Уайти посторонился, и Шон присел на корточки возле дверного проема. Несмотря на кровавые подтеки и лужи крови под телом, несмотря на плесень на цементных стенах, Шон мог уловить запах духов, еле ощутимый, намек на запах, сладковатый, нежный, легкий, сразу навеявший воспоминания о свиданиях в колледже, о полумраке машины, лихорадочном расстегивании одежд, трепете тела. Под пятнами Шон разглядел синяки. Они были на запястье, на плече, на икрах ног. Он понял, что это следы ударов.

— Он что, бил ее?

— Похоже. Видите, голова в крови? Это он раскроил ей макушку. Наверное, он сломал об нее то, что держал в руке, — такой силы был удар.

За экраном был свален в кучу загромоздивший проход хлам, деревянный помост и что-то наподобие театральных декораций: корабли, церковные шпили, выглядывал нос какой-то лодки, похожей на венецианскую гондолу. Все это не давало ей возможности шевельнуться. Как в норе. Если преследователь, кто бы он ни был, обнаружил бы здесь жертву, она бы пропала. И он ее обнаружил.

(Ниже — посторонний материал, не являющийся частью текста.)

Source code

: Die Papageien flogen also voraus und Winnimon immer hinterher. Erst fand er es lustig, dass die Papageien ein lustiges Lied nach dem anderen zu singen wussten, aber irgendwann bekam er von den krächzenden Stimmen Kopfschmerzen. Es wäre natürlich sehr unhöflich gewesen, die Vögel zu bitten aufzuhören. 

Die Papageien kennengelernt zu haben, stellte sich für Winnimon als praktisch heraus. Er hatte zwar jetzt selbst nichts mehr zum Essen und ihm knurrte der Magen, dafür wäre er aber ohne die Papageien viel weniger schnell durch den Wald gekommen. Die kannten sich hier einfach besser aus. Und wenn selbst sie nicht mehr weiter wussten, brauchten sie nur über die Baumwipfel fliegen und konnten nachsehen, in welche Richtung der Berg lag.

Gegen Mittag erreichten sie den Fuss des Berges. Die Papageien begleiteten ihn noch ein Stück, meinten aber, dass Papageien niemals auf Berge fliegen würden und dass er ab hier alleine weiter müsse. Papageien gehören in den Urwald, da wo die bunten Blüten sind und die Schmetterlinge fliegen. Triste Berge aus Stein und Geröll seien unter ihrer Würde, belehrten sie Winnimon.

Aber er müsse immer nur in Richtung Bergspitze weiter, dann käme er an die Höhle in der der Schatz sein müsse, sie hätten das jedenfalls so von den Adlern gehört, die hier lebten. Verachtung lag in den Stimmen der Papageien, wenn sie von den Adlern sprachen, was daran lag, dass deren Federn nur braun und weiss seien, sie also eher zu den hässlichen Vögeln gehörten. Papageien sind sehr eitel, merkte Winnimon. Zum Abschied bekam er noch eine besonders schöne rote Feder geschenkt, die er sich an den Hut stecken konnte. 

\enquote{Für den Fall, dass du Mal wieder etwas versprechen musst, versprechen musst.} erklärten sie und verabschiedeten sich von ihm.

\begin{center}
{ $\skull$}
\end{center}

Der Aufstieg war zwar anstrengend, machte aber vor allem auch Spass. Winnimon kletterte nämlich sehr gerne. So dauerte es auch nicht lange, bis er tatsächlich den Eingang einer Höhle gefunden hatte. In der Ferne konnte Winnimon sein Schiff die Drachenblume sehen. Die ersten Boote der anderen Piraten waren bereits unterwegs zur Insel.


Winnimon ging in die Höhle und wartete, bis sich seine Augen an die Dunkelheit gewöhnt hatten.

Он открыл эту дверь, и она, вся сжавшись, пыталась защитить свое тело, не имея в арсенале иного оружия, чем собственные руки и ноги. Склонив голову, Шон осмотрел со всех сторон сжатый кулак, заглянул в лицо. На лице тоже были кровавые подтеки, а глаза были сомкнуты так же плотно, как кулак, сомкнуты сначала страхом, а уж потом трупным окоченением.

— Это она? — спросил Уайти Пауэрс.

— А?

— Кэтрин Маркус, — пояснил Уайти. — Это она?

— Угу, — произнес Шон.

Под подбородком справа у нее был маленький шрам, еле заметный, а с годами и вовсе сгладившийся, но при встречах с Кейти шрам этот обращал на себя внимание как единственный изъян в ее безупречном облике. Лицо ее было точной копией четкой и строгой смуглой красоты ее матери с примесью более неопределенной, но явной миловидности отца — его светлые глаза и светлые волосы.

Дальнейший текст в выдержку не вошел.